Kemal Okuyan yanıtladı: Rusya-Ukrayna savaşı nereye evriliyor?

haber by haber
24 Ekim 2022
in Cilt Bakim, Diyet, Dünya, Eğlence, Foto Galeri, Gündem, Güzellik, Medya, Moda, Oyun, Saç Bakım, Siyaset, Video, Yaşam
0
Kemal Okuyan yanıtladı: Rusya-Ukrayna savaşı nereye evriliyor?
0
SHARES
0
VIEWS
Paylaş FacebookPaylaş Twitter

Türkiye Komünist Partisi Genel Sekreteri Kemal Okuyan, Rusya-Ukrayna savaşının nereye evrildiğini ve buna bağlı olarak dünyadaki gelişmeleri yorumladı.

Rusya ve Ukrayna savaşında hangi tarafta olunmalı?

Batı, renkli ihtilal arayışında mı?

Çin’in yaşanan gelişmelerdeki yeri ne?

SSCB ile bugünkü Rusya ortasında bir süreklilik var mı?

TKP’nin tavrı “eşit mesafe” olarak tanımlanabilir mi?

Emekçilerin savaş gündeminde rolü ne olacak?

Rusya ve Ukrayna ortasındaki savaşta ‘tarafsız’ kalmak mümkün mü? Daha doğrusu TKP başından beri aldığı tavrı ‘tarafsızlık’ olarak mı isimlendiriyor?

Eskiden “ne Amerika ne Rusya, tam bağımsız Türkiye” diye bir slogan vardı. Bu sloganı Sovyet Sosyalist Cumhuriyetler Birliği’ne düşmanlığın kılıfı olarak yaratanların bir kısmı bugünün Rusyası’nın fanatik savunucusu durumuna geldi. “Ne şu, ne bu” hali siyasette çoklukla anlamsız ve etkisiz bir konumlanıştır. Devrimci çabada her vakit taraf olmak gerekir. Tartıştığımız örnekte de taraf olmak mümkündür. Bugün Ukrayna’da yaşananlarda tarafların bugünkü NATO’cu, hatta neo-faşist Ukrayna idaresi ve onunla hareket eden Ukrayna milliyetçileri ile dünya sisteminde hegemonya gayreti veren kapitalist Rusya olarak belirginleşmesi, memleketler arası personel hareketinin bir zaafı, dünya komünist hareketinin ise tarihi bir ayıbıdır. Rusya ve Ukrayna, Sovyet Sosyalist Cumhuriyetler Birliği bünyesinde barış ve kardeşlik içinde yaşayan iki ögedir, Çarlık Rusyasından Sovyetler Birliği’ne giden süreçte bu iki ulus bağrından kalburüstü devrimciler çıkarmış, güçlü personel hareketlerine yataklık etmiştir.
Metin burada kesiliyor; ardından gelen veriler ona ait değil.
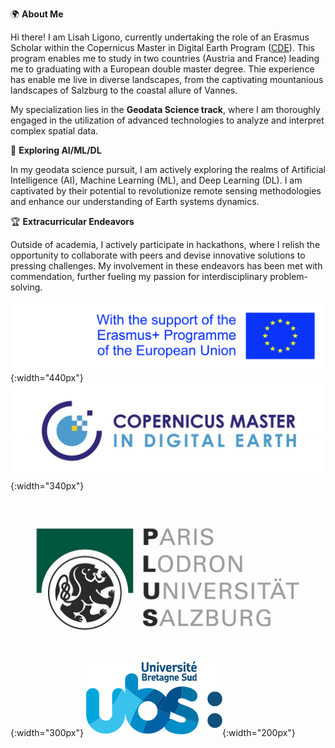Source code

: 🌍 **About Me**

Hi there! I am Lisah Ligono, currently undertaking the role of an Erasmus Scholar within the Copernicus Master in Digital Earth Program ([CDE](https://master-cde.eu)). This program enables me to study in two countries (Austria and France) leading me to graduating with a European double master degree. Thie experience has enable me live in diverse landscapes, from the captivating mountanious landscapes of Salzburg to the coastal allure of Vannes. 

My specialization lies in the **Geodata Science track**, where I am thoroughly engaged in the utilization of advanced technologies to analyze and interpret complex spatial data. 

🤖 **Exploring AI/ML/DL**

In my geodata science pursuit, I am actively exploring the realms of Artificial Intelligence (AI), Machine Learning (ML), and Deep Learning (DL). I am captivated by their potential to revolutionize remote sensing methodologies and enhance our understanding of Earth systems dynamics.

🏆 **Extracurricular Endeavors**

Outside of academia, I actively participate in hackathons, where I relish the opportunity to collaborate with peers and devise innovative solutions to pressing challenges. My involvement in these endeavors has been met with commendation, further fueling my passion for interdisciplinary problem-solving.

![Image Description](assets/img/cde_portfolio/erasmus.jpeg){:width="440px"}
![Image Description](assets/img/cde_portfolio/cde.jpg){:width="340px"}

![Image Description](assets/img/cde_portfolio/plus2.jpeg){:width="300px"}
![Image Description](assets/img/cde_portfolio/ubs_logo.png){:width="200px"}



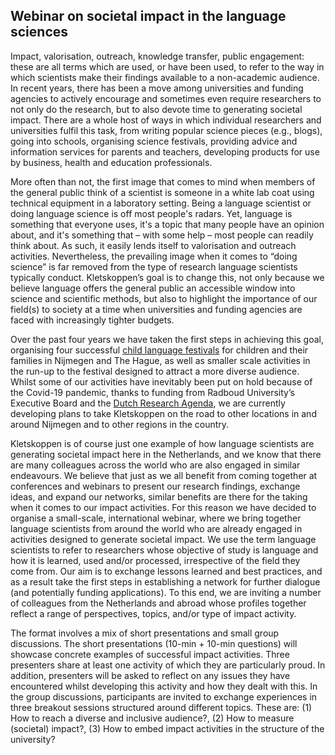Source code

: ## Webinar on societal impact in the language sciences

Impact, valorisation, outreach, knowledge transfer, public engagement: these are all terms which are used, or have been used, to refer to the way in which scientists make their findings available to a non-academic audience. In recent years, there has been a move among universities and funding agencies to actively encourage and sometimes even require researchers to not only do the research, but to also devote time to generating societal impact. There are a whole host of ways in which individual researchers and universities fulfil this task, from writing popular science pieces (e.g., blogs), going into schools, organising science festivals, providing advice and information services for parents and teachers, developing products for use by business, health and education professionals. 

More often than not, the first image that comes to mind when members of the general public think of a scientist is someone in a white lab coat using technical equipment in a laboratory setting. Being a language scientist or doing language science is off most people's radars. Yet, language is something that everyone uses, it's a topic that many people have an opinion about, and it's something that – with some help – most people can readily think about. As such, it easily lends itself to valorisation and outreach activities. Nevertheless, the prevailing image when it comes to “doing science” is far removed from the type of research language scientists typically conduct. Kletskoppen’s goal is to change this, not only because we believe language offers the general public an accessible window into science and scientific methods, but also to highlight the importance of our field(s) to society at a time when universities and funding agencies are faced with increasingly tighter budgets. 

Over the past four years we have taken the first steps in achieving this goal, organising four successful [child language festivals](https://kletskoppenfestival.nl/archief/) for children and their families in Nijmegen and The Hague, as well as smaller scale activities in the run-up to the festival designed to attract a more diverse audience. Whilst some of our activities have inevitably been put on hold because of the Covid-19 pandemic, thanks to funding from Radboud University’s Executive Board and the [Dutch Research Agenda](https://www.nwo.nl/en/researchprogrammes/dutch-research-agenda-nwa), we are currently developing plans to take Kletskoppen on the road to other locations in and around Nijmegen and to other regions in the country. 

Kletskoppen is of course just one example of how language scientists are generating societal impact here in the Netherlands, and we know that there are many colleagues across the world who are also engaged in similar endeavours. We believe that just as we all benefit from coming together at conferences and webinars to present our research findings, exchange ideas, and expand our networks, similar benefits are there for the taking when it comes to our impact activities. For this reason we have decided to organise a small-scale, international webinar, where we bring together language scientists from around the world who are already engaged in activities designed to generate societal impact. We use the term language scientists to refer to researchers whose objective of study is language and how it is learned, used and/or processed, irrespective of the field they come from. Our aim is to exchange lessons learned and best practices, and as a result take the first steps in establishing a network for further dialogue (and potentially funding applications). To this end, we are inviting a number of colleagues from the Netherlands and abroad whose profiles together reflect a range of perspectives, topics, and/or type of impact activity.
 
The format involves a mix of short presentations and small group discussions. The short presentations (10-min + 10-min questions) will showcase concrete examples of successful impact activities. Three presenters share at least one activity of which they are particularly proud. In addition, presenters will be asked to reflect on any issues they have encountered whilst developing this activity and how they dealt with this. In the group discussions, participants are invited to exchange experiences in three breakout sessions structured around different topics. These are: (1) How to reach a diverse and inclusive audience?, (2) How to measure (societal) impact?, (3) How to embed impact activities in the structure of the university?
Bugün inanılmaz üzere gözükse de, Rusya ve Ukrayna’daki işçilerin ortak çıkarları vardır ve kendini asıl tabir etmesi gereken taraf budur.

Ama gerçekte şu anda bu türlü bir taraf yok…

1914’te Birinci Dünya Savaşı patladığında da bütün ülkelerin personelleri birbirlerini boğazlamakla meşguldü. Fakat 1917’den itibaren bütün ülkelerin emekçileri ortak bir yerde hareket etme yeteneği kazandıkça asıl taraflaşma çalışanlar ve ezilen halklar ile emperyalist dünya ortasında şekillendi. Yeni durumu bu kadar kolay kabul edecek olsak dünyada hiçbir devrimci dönüşüm gerçekleşmezdi.

Ancak Rusya ve Ukrayna ortasındaki savaşın bir dizi özgünlüğü var. Örneğin Putin’in Ukraynalıların başka bir ulus olmadığı vurgusunu çok kişi onaylıyor. Gerçekte Putin’in bu argümanını destekleyebilecek olgular var, en azından bir iç içe geçmişlik kelam konusu.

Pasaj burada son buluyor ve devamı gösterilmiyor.